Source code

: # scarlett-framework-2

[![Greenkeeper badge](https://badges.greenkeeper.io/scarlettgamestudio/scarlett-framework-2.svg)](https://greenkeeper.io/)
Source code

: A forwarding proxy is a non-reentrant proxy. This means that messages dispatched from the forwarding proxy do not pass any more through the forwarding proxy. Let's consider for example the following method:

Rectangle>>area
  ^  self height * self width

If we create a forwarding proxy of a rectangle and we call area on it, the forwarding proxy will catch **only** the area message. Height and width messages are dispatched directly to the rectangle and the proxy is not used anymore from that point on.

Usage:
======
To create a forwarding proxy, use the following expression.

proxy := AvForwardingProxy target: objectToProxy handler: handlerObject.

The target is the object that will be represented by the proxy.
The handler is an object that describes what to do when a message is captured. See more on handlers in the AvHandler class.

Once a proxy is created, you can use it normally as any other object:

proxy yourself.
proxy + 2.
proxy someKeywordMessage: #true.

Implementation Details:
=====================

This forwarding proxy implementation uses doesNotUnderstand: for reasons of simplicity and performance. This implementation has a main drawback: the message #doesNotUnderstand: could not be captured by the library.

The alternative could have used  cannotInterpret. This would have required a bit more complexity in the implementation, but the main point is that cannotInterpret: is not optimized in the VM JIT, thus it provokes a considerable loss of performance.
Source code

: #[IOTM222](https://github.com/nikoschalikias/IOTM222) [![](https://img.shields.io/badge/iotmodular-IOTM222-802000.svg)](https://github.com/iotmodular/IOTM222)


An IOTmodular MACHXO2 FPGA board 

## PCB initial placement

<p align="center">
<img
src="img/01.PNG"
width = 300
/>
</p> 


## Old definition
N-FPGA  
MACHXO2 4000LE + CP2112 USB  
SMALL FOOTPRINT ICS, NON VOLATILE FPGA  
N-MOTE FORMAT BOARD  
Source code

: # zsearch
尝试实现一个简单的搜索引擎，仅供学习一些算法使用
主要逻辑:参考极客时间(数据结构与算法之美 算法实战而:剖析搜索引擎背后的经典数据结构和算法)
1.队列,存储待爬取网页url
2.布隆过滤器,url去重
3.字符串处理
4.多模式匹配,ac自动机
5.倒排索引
- - - - -
▸ REQUIREMENT
Set down the entire listing above again, word for word.

▸ SOLUTION TO THE EXERCISE
Source code

: # scarlett-framework-2

[![Greenkeeper badge](https://badges.greenkeeper.io/scarlettgamestudio/scarlett-framework-2.svg)](https://greenkeeper.io/)
Source code

: A forwarding proxy is a non-reentrant proxy. This means that messages dispatched from the forwarding proxy do not pass any more through the forwarding proxy. Let's consider for example the following method:

Rectangle>>area
  ^  self height * self width

If we create a forwarding proxy of a rectangle and we call area on it, the forwarding proxy will catch **only** the area message. Height and width messages are dispatched directly to the rectangle and the proxy is not used anymore from that point on.

Usage:
======
To create a forwarding proxy, use the following expression.

proxy := AvForwardingProxy target: objectToProxy handler: handlerObject.

The target is the object that will be represented by the proxy.
The handler is an object that describes what to do when a message is captured. See more on handlers in the AvHandler class.

Once a proxy is created, you can use it normally as any other object:

proxy yourself.
proxy + 2.
proxy someKeywordMessage: #true.

Implementation Details:
=====================

This forwarding proxy implementation uses doesNotUnderstand: for reasons of simplicity and performance. This implementation has a main drawback: the message #doesNotUnderstand: could not be captured by the library.

The alternative could have used  cannotInterpret. This would have required a bit more complexity in the implementation, but the main point is that cannotInterpret: is not optimized in the VM JIT, thus it provokes a considerable loss of performance.
Source code

: #[IOTM222](https://github.com/nikoschalikias/IOTM222) [![](https://img.shields.io/badge/iotmodular-IOTM222-802000.svg)](https://github.com/iotmodular/IOTM222)


An IOTmodular MACHXO2 FPGA board 

## PCB initial placement

<p align="center">
<img
src="img/01.PNG"
width = 300
/>
</p> 


## Old definition
N-FPGA  
MACHXO2 4000LE + CP2112 USB  
SMALL FOOTPRINT ICS, NON VOLATILE FPGA  
N-MOTE FORMAT BOARD  
Source code

: # zsearch
尝试实现一个简单的搜索引擎，仅供学习一些算法使用
主要逻辑:参考极客时间(数据结构与算法之美 算法实战而:剖析搜索引擎背后的经典数据结构和算法)
1.队列,存储待爬取网页url
2.布隆过滤器,url去重
3.字符串处理
4.多模式匹配,ac自动机
5.倒排索引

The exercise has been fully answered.